La présente phase de relance s'annonce cruciale pour les médias audiovisuels et la filière de la création, non seulement en France mais également en Europe. Membre du réseau des régulateurs européens, l'ERGA ( european regulators'group for audiovisual media services ), le CSA entend jouer un rôle actif. Un nouveau texte européen, le digital services act (DSA), se prépare. À l'échelle du continent, il rénovera la réglementation propre aux acteurs du numérique.

Je répondrai maintenant, monsieur le président, à vos questions.

Les conséquences de la crise sont ambigües. Les succès d'audience sont indéniables. Ils concernent aussi bien la télévision, qui a marqué son retour dans les foyers, que les plateformes numériques de partage de vidéos. L'opposition entre numérique et linéaire, entre pratiques individuelles et pratiques collectives, ne s'est pas nécessairement vérifiée. Les deux modes de consommations ont coexisté.

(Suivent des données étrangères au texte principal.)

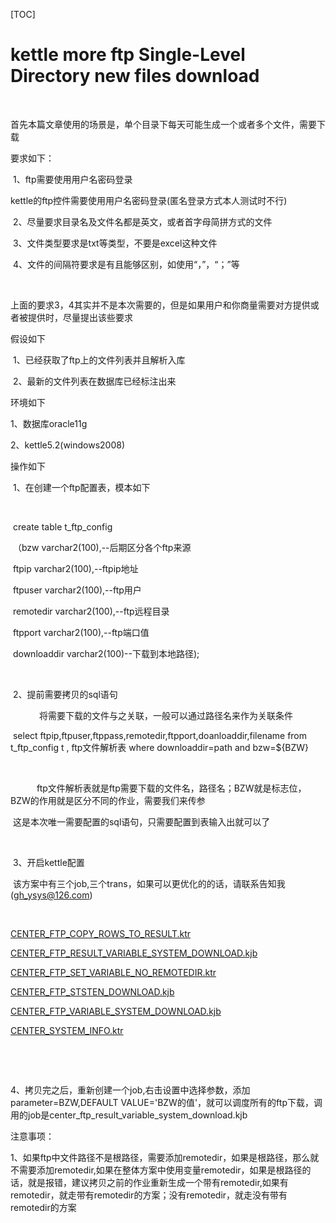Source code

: [TOC]

# kettle more ftp Single-Level Directory new files download

​      

首先本篇文章使用的场景是，单个目录下每天可能生成一个或者多个文件，需要下载

要求如下：

​     1、ftp需要使用用户名密码登录

​     kettle的ftp控件需要使用用户名密码登录(匿名登录方式本人测试时不行)

​     2、尽量要求目录名及文件名都是英文，或者首字母简拼方式的文件

​     3、文件类型要求是txt等类型，不要是excel这种文件

​     4、文件的间隔符要求是有且能够区别，如使用“，”，“；”等

​     

上面的要求3，4其实并不是本次需要的，但是如果用户和你商量需要对方提供或者被提供时，尽量提出该些要求

 假设如下

​      1、已经获取了ftp上的文件列表并且解析入库

​      2、最新的文件列表在数据库已经标注出来

环境如下

1、数据库oracle11g

2、kettle5.2(windows2008)

操作如下

​      1、在创建一个ftp配置表，模本如下

​      

​      create table t_ftp_config

​      （bzw varchar2(100),--后期区分各个ftp来源

​          ftpip   varchar2(100),--ftpip地址

​          ftpuser varchar2(100),--ftp用户

​          remotedir varchar2(100),--ftp远程目录

​          ftpport varchar2(100),--ftp端口值

​          downloaddir varchar2(100)--下载到本地路径);

        

​       2、提前需要拷贝的sql语句

    将需要下载的文件与之关联，一般可以通过路径名来作为关联条件

​           select ftpip,ftpuser,ftppass,remotedir,ftpport,doanloaddir,filename from t_ftp_config t , ftp文件解析表 where downloaddir=path and bzw=${BZW}

              

   ftp文件解析表就是ftp需要下载的文件名，路径名；BZW就是标志位，BZW的作用就是区分不同的作业，需要我们来传参

​            这是本次唯一需要配置的sql语句，只需要配置到表输入出就可以了

            

​       3、开启kettle配置

​             该方案中有三个job,三个trans，如果可以更优化的的话，请联系告知我(gh_ysys@126.com)

    

[CENTER_FTP_COPY_ROWS_TO_RESULT.ktr](../img_src/43D7DE9BE1AD4E08BDEC6BCCE963547D/CENTER_FTP_COPY_ROWS_TO_RESULT.ktr)

[CENTER_FTP_RESULT_VARIABLE_SYSTEM_DOWNLOAD.kjb](../img_src/51670E6733EB4753B214C8FCE3875583/CENTER_FTP_RESULT_VARIABLE_SYSTEM_DOWNLOAD.kjb)

[CENTER_FTP_SET_VARIABLE_NO_REMOTEDIR.ktr](../img_src/64A4C51118B04DCA90A9DF1BF6BF61D0/CENTER_FTP_SET_VARIABLE_NO_REMOTEDIR.ktr)

[CENTER_FTP_STSTEN_DOWNLOAD.kjb](../img_src/44DB8931EFEB4AEABC24C8027C1012B0/CENTER_FTP_STSTEN_DOWNLOAD.kjb)

[CENTER_FTP_VARIABLE_SYSTEM_DOWNLOAD.kjb](../img_src/BF2136EF9E7F405DB0F62CACF6F8D2B9/CENTER_FTP_VARIABLE_SYSTEM_DOWNLOAD.kjb)

[CENTER_SYSTEM_INFO.ktr](../img_src/D75E2E673719405389547266F819A22C/CENTER_SYSTEM_INFO.ktr)

        

                

​      4、拷贝完之后，重新创建一个job,右击设置中选择参数，添加parameter=BZW,DEFAULT VALUE='BZW的值'，就可以调度所有的ftp下载，调用的job是center_ftp_result_variable_system_download.kjb

注意事项：

1、如果ftp中文件路径不是根路径，需要添加remotedir，如果是根路径，那么就不需要添加remotedir,如果在整体方案中使用变量remotedir，如果是根路径的话，就是报错，建议拷贝之前的作业重新生成一个带有remotedir,如果有remotedir，就走带有remotedir的方案；没有remotedir，就走没有带有remotedir的方案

Concomitamment, de graves incertitudes pèsent sur le secteur audiovisuel. Des difficultés pèsent lourdement sur certains de ses acteurs. Les tournages ont dû s'arrêter, le marché publicitaire s'est effondré – sa baisse a atteint jusqu'à 80 % pour le média radiophonique au mois d'avril. Du fait de l'interruption des productions, les chaînes de télévision peineront en 2020 à honorer leurs engagements à l'égard de la filière de la production. Leurs obligations étant calculées en fonction du chiffre d'affaires réalisé au cours de l'année précédente, le budget qu'elles dédieront en 2021 à la création diminuera à proportion de la baisse qu'elles enregistrent en 2020. Le CSA juge donc nécessaire de lisser leurs obligations de 2020 sur un second exercice.

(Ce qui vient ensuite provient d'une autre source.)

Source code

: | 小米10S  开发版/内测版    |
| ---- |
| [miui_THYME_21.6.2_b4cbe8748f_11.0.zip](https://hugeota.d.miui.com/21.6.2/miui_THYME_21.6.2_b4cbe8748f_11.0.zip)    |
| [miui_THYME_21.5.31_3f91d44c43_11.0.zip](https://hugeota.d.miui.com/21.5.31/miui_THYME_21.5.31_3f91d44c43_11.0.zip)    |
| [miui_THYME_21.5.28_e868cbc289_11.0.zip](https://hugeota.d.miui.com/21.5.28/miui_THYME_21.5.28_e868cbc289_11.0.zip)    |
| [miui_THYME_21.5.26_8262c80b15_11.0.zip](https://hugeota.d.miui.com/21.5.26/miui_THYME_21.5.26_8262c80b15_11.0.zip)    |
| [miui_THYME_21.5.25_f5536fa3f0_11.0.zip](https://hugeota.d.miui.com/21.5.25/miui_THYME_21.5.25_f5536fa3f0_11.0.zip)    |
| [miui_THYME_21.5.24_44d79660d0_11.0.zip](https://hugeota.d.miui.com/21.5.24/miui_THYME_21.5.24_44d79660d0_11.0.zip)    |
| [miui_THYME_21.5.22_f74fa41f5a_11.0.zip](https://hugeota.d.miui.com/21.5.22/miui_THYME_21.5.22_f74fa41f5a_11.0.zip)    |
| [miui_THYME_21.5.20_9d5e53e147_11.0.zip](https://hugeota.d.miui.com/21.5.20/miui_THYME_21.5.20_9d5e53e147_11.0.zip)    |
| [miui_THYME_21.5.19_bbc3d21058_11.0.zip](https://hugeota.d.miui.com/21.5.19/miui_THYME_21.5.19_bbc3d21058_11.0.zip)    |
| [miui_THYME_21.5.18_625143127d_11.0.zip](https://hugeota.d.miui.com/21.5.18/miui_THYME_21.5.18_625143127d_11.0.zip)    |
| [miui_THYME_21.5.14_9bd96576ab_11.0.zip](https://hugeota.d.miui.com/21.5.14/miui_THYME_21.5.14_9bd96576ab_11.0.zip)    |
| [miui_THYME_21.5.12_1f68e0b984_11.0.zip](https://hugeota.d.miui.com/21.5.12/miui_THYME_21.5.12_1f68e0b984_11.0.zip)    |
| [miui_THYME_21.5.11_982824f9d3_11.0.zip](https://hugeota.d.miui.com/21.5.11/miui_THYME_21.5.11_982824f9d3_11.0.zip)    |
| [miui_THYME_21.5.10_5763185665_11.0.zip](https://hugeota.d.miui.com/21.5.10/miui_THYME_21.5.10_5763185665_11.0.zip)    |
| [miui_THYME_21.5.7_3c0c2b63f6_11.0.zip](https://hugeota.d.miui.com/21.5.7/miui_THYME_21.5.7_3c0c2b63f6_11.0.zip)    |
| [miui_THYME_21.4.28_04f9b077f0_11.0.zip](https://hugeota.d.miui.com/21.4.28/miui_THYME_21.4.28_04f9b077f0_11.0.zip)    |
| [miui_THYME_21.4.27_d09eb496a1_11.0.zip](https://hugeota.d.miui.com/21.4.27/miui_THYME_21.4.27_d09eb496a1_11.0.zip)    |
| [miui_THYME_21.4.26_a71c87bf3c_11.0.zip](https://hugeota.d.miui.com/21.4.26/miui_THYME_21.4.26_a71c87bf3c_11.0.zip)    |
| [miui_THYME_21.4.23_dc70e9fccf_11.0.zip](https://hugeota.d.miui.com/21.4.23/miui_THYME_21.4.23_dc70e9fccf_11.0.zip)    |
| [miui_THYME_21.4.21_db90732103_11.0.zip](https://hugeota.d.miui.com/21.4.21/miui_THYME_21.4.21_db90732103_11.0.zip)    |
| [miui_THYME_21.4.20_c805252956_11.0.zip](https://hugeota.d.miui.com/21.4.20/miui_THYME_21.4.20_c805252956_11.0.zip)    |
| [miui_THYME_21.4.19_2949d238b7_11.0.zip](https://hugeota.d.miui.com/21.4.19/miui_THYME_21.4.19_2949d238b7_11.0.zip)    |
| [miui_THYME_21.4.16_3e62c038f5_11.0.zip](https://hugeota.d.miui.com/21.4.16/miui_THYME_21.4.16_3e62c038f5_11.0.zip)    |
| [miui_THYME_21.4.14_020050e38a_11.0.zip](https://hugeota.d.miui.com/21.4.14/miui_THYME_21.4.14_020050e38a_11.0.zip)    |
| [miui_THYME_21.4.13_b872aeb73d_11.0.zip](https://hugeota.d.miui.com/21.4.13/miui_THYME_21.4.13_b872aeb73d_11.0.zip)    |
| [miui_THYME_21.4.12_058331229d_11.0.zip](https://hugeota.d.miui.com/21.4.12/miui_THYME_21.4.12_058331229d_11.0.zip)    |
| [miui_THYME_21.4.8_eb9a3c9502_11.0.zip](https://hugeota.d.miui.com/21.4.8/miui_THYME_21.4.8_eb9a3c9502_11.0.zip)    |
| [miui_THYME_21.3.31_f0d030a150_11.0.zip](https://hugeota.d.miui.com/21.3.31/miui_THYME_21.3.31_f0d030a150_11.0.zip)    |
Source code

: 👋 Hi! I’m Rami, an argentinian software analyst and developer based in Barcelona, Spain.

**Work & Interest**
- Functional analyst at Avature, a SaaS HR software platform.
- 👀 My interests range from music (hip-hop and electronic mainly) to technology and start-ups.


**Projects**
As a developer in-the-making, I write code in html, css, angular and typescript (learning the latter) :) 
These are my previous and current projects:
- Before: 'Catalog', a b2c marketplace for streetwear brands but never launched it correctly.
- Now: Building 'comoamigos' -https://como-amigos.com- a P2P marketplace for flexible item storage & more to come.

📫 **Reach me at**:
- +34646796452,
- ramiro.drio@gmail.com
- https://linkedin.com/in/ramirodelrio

La transposition de la directive SMA constitue un moyen d'obtenir de nouvelles ressources au profit du secteur. Dans le même sens, un crédit d'impôt nous semble une excellente mesure.

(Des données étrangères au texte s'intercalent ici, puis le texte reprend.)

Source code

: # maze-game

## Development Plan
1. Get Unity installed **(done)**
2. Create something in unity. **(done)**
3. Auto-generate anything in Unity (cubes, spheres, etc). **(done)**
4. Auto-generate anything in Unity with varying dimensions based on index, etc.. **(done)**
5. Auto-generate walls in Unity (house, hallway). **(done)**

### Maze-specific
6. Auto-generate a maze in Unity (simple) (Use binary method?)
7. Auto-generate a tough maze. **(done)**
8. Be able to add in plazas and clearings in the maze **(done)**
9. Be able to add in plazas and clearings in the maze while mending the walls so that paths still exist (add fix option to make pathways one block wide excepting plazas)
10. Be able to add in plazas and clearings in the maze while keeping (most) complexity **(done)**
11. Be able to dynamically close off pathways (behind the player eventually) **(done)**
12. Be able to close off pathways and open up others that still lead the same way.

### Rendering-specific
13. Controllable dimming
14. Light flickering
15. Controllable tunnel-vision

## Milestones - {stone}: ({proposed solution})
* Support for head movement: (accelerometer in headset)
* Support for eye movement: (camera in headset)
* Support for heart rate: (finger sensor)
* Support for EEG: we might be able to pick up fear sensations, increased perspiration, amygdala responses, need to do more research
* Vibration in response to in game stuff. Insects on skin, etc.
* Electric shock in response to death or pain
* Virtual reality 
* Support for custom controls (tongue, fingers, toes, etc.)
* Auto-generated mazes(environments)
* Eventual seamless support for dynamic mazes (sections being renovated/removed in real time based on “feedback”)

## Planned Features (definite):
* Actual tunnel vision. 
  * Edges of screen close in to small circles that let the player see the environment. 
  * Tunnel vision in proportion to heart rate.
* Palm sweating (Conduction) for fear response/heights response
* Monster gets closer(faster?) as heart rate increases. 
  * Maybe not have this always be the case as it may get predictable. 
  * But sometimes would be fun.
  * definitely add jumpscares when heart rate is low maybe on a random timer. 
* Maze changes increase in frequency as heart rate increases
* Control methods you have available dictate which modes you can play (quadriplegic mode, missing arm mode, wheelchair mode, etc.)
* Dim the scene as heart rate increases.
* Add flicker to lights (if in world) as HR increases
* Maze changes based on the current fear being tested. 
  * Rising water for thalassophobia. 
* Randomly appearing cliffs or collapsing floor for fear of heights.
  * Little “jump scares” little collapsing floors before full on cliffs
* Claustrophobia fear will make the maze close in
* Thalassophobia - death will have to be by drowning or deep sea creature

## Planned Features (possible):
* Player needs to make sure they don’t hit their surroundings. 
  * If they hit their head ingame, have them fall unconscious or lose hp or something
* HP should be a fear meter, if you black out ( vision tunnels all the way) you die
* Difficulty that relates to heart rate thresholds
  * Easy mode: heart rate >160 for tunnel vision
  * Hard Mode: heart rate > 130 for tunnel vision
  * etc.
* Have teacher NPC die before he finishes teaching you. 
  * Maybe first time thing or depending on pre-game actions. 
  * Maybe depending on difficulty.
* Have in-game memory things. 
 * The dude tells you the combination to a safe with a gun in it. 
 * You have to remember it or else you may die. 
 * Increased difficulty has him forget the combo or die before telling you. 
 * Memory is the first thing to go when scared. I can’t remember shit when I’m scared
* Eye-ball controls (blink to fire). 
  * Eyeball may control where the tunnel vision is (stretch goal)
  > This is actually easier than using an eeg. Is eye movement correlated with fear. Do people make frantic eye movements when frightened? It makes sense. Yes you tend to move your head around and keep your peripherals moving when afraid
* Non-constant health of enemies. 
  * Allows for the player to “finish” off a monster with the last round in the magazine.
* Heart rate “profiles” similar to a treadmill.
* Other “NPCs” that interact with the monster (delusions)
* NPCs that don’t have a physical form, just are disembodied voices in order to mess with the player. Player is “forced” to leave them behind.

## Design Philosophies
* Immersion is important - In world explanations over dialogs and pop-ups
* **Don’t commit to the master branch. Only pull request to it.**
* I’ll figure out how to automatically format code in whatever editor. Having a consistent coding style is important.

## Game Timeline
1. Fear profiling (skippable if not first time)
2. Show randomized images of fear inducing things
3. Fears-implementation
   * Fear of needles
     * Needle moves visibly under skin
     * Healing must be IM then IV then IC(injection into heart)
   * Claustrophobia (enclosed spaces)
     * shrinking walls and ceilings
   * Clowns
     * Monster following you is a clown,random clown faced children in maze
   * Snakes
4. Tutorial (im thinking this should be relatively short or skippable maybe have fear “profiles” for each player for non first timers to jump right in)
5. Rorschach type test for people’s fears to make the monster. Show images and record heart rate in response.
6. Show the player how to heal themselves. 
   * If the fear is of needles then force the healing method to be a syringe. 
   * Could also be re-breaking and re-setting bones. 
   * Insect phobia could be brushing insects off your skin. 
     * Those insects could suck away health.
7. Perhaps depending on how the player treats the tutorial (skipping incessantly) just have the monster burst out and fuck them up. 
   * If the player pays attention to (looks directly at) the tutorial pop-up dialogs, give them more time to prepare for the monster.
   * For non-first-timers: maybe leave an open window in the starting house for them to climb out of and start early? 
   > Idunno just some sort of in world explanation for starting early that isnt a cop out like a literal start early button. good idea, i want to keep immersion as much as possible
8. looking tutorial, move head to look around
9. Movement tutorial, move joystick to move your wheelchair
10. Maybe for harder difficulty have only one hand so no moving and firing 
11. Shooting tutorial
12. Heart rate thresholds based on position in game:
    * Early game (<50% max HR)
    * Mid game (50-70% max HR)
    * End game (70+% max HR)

Quant au projet de loi que votre commission a examiné, nous ne pouvons également que lui apporter notre soutien. L'intérêt du rapprochement du CSA et de l'Hadopi au sein d'une nouvelle entité aux compétences renforcées, l'Autorité de régulation de la communication audiovisuelle et numérique (Arcom), demeure d'une évidente actualité.

La convention que nous avons signée au début de 2020 avec l'Hadopi met en place une structure qui préfigure celle qui naîtra de notre fusion. Elle se réunit régulièrement.

Dans le domaine de la lutte contre les fausses informations, notre rapport à paraître à la fin du mois de juillet détaillera les conclusions de nos échanges avec les plateformes en ligne. Pendant la crise, l'acuité du problème des informations fallacieuses sur les questions de santé publique a retenu notre attention. Force est de constater que les plateformes, Facebook en tête, en ont pris conscience et ont entrepris de réagir.

En revanche, vous connaissez le sort que le Conseil constitutionnel a réservé au texte de loi relatif à la lutte contre la haine en ligne. La loi finalement promulguée prévoit néanmoins la création d'un observatoire, chargé d'en suivre le phénomène. Il entrera prochainement en fonctions. Le DSA, que j'ai déjà évoqué, a également vocation à lutter contre les contenus haineux et la désinformation en ligne.

En matière de lutte contre la pornographie, l'amendement récemment adopté par le Sénat sur le texte relatif aux violences conjugales confère au président du CSA une double compétence. Celui-ci dispose désormais de la faculté de mettre en demeure les plateformes qui ne posséderaient aucun moyen effectif de s'assurer de la majorité civile de leurs utilisateurs. En tant que de besoin, il peut recourir à la saisine du juge judiciaire. La mise en œuvre de ce texte se révélera cependant complexe. De nombreux acteurs agissent en effet loin de notre territoire national.